From Force Equations to Physical Models

This is where the Four Universal Motions takes a different road. The goal is not to write a more elegant set of force relationships. It is to say what each thing physically is — to give light, magnetism, electricity, and gravity actual mechanical models instead of equations standing in for understanding.

Light is not a wave in a medium. It is a wave of particles. The oscillation is not an abstract field value rising and falling; it is real particles in motion. That single shift dissolves the “what is the medium” problem, because there is no mysterious substance being displaced — there are particles, and the wave is their pattern of movement.

This is a physical model of light., There is no magnetic anything here.

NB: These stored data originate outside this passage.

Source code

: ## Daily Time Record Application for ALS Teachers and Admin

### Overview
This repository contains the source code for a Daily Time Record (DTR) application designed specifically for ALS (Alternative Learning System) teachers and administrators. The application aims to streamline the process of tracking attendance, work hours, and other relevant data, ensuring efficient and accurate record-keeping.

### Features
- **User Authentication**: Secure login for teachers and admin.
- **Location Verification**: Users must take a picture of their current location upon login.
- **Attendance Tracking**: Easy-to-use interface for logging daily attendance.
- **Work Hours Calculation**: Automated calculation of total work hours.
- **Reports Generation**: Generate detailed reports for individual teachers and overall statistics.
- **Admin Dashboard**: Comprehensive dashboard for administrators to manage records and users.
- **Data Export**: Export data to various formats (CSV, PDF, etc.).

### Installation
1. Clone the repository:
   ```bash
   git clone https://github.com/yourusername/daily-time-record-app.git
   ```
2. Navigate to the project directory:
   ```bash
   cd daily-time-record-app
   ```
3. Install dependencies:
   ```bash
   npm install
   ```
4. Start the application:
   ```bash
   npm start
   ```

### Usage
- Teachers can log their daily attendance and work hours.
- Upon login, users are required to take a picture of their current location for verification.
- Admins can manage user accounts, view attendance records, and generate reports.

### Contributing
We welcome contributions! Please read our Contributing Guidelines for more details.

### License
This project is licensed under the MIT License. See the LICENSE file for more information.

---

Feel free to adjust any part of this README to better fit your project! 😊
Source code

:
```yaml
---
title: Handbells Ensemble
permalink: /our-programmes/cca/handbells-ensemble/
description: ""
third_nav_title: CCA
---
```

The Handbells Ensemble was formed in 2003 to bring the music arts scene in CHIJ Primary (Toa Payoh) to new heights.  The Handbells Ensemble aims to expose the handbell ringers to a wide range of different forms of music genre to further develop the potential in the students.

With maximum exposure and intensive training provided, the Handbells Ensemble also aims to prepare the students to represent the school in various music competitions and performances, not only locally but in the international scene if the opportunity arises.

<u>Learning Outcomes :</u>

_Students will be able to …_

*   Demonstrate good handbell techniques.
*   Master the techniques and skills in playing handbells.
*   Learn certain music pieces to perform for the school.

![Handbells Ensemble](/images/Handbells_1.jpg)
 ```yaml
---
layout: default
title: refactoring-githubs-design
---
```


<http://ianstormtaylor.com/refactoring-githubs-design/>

Magnetism has a physical origin in the wire. When a G1 particle is forced to move through a conductor, it does not only travel along the wire — it also moves around it, outside the wire. That circulation outside the conductor is what we have been labeling the magnetic field. It is not a separate ethereal field sitting perpendicular to an electric one; it is the geometry of how the particles actually move when driven through metal.

When G1 particles (the gravity, light, magnetic, and electricity particle) travel through a wire, some are guided through the wire via G2 gravity, and some spiral around outside the wire. Those spiraling create a magnetic field.

The electric and magnetic fields are replaced by motion, not mysticism. What the textbook calls the electric field is a second gravitic motion — very small, very fast particles operating one level down. What it calls the magnetic field is those particles in orbit. Both “fields” become descriptions of where particles are and how they move, rather than invisible planes of force whose composition no one will specify.

Once you make that move, the unanswerable questions stop being unanswerable. There is a medium, because there are particles. There is a reason magnetism wraps a wire, because that is the path the particles take. And many beams can cross the same space at once for the same reason many streams of particles can — they are things in motion, not rigid planar fields nailed together at right angles.

The Real Lesson

Maxwell was a brilliant physicist and his equations remain a superb description of how electromagnetic forces relate. But describing a relationship is not the same as explaining a thing. The mistake was to take a numerical coincidence — light and electricity share a speed — and promote it into a physical picture, then plot that picture onto coordinate axes until it looked solid enough to put in every textbook.

Shifting from force equations to actual physical models for light, magnetism, electricity, and gravity does not throw away what Maxwell got right. It finishes the job he left undone: saying what is really there.